Search the data below, and report every line in which "String" occurs.

= Beginning of Section =

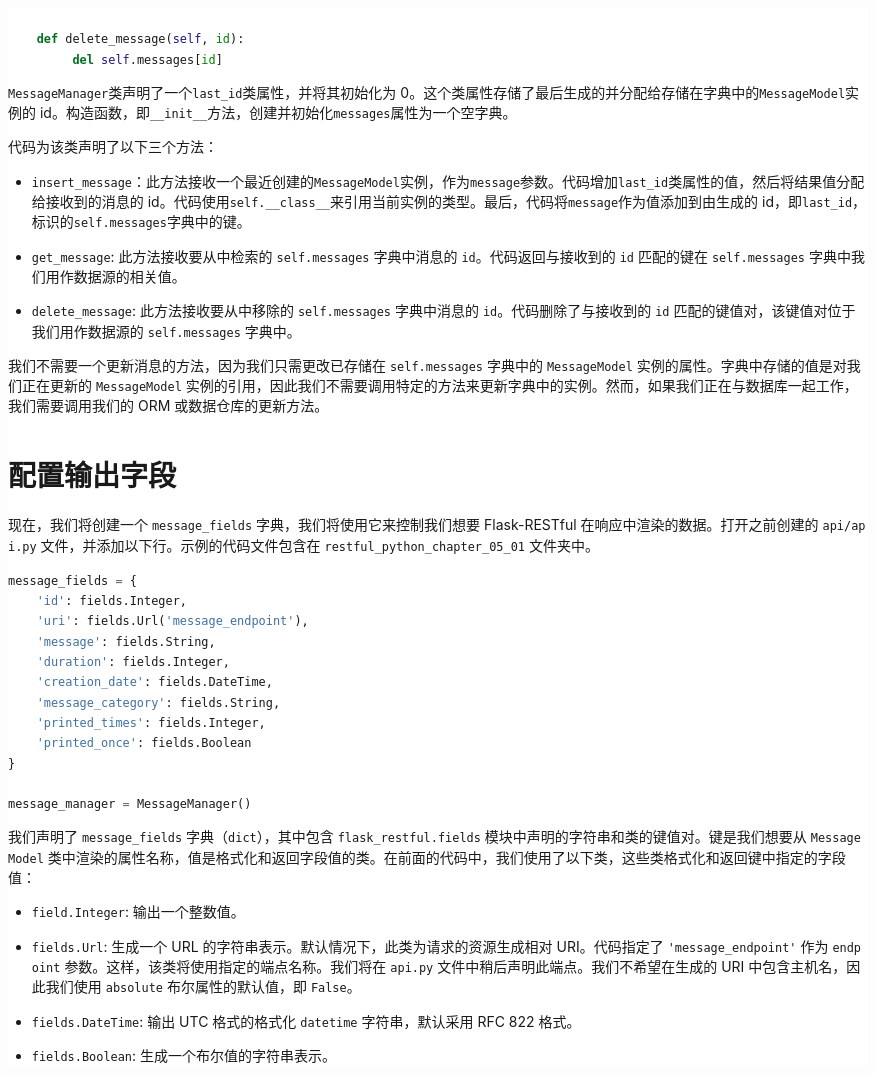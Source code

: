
 ```py

    def delete_message(self, id): 
         del self.messages[id] 

```

`MessageManager`类声明了一个`last_id`类属性，并将其初始化为 0。这个类属性存储了最后生成的并分配给存储在字典中的`MessageModel`实例的 id。构造函数，即`__init__`方法，创建并初始化`messages`属性为一个空字典。

代码为该类声明了以下三个方法：

+   `insert_message`：此方法接收一个最近创建的`MessageModel`实例，作为`message`参数。代码增加`last_id`类属性的值，然后将结果值分配给接收到的消息的 id。代码使用`self.__class__`来引用当前实例的类型。最后，代码将`message`作为值添加到由生成的 id，即`last_id`，标识的`self.messages`字典中的键。

+   `get_message`: 此方法接收要从中检索的 `self.messages` 字典中消息的 `id`。代码返回与接收到的 `id` 匹配的键在 `self.messages` 字典中我们用作数据源的相关值。

+   `delete_message`: 此方法接收要从中移除的 `self.messages` 字典中消息的 `id`。代码删除了与接收到的 `id` 匹配的键值对，该键值对位于我们用作数据源的 `self.messages` 字典中。

我们不需要一个更新消息的方法，因为我们只需更改已存储在 `self.messages` 字典中的 `MessageModel` 实例的属性。字典中存储的值是对我们正在更新的 `MessageModel` 实例的引用，因此我们不需要调用特定的方法来更新字典中的实例。然而，如果我们正在与数据库一起工作，我们需要调用我们的 ORM 或数据仓库的更新方法。

# 配置输出字段

现在，我们将创建一个 `message_fields` 字典，我们将使用它来控制我们想要 Flask-RESTful 在响应中渲染的数据。打开之前创建的 `api/api.py` 文件，并添加以下行。示例的代码文件包含在 `restful_python_chapter_05_01` 文件夹中。

```py
message_fields = { 
    'id': fields.Integer, 
    'uri': fields.Url('message_endpoint'), 
    'message': fields.String, 
    'duration': fields.Integer, 
    'creation_date': fields.DateTime, 
    'message_category': fields.String, 
    'printed_times': fields.Integer, 
    'printed_once': fields.Boolean 
} 

message_manager = MessageManager() 

```

我们声明了 `message_fields` 字典（`dict`），其中包含 `flask_restful.fields` 模块中声明的字符串和类的键值对。键是我们想要从 `MessageModel` 类中渲染的属性名称，值是格式化和返回字段值的类。在前面的代码中，我们使用了以下类，这些类格式化和返回键中指定的字段值：

+   `field.Integer`: 输出一个整数值。

+   `fields.Url`: 生成一个 URL 的字符串表示。默认情况下，此类为请求的资源生成相对 URI。代码指定了 `'message_endpoint'` 作为 `endpoint` 参数。这样，该类将使用指定的端点名称。我们将在 `api.py` 文件中稍后声明此端点。我们不希望在生成的 URI 中包含主机名，因此我们使用 `absolute` 布尔属性的默认值，即 `False`。

+   `fields.DateTime`: 输出 UTC 格式的格式化 `datetime` 字符串，默认采用 RFC 822 格式。

+   `fields.Boolean`: 生成一个布尔值的字符串表示。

= End of Section =

## Written solution
    'message': fields.String, 
    'message_category': fields.String, 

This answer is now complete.